■ **Records supplied**
»»
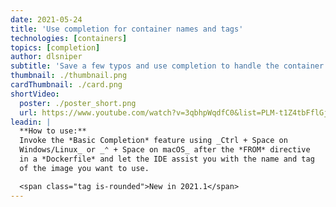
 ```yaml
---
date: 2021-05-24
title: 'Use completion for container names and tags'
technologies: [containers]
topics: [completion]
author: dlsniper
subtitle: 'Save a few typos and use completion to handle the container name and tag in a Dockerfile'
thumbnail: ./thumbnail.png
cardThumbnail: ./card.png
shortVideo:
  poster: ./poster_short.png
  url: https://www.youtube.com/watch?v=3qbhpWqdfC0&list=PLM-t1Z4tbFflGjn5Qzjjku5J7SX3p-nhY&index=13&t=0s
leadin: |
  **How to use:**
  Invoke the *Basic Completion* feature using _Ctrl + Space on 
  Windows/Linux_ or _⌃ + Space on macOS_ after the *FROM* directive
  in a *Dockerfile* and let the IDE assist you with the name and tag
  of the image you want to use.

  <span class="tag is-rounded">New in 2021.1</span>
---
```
««
»»
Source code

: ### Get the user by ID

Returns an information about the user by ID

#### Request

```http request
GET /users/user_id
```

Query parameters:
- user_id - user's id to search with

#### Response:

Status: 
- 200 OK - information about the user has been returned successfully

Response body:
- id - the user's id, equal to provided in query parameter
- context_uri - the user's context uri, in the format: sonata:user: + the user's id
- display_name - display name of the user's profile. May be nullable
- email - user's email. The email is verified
««
For each line in the entries that holds "Dockerfile", return that line.

■ **Answer box**
subtitle: 'Save a few typos and use completion to handle the container name and tag in a Dockerfile'
  in a *Dockerfile* and let the IDE assist you with the name and tag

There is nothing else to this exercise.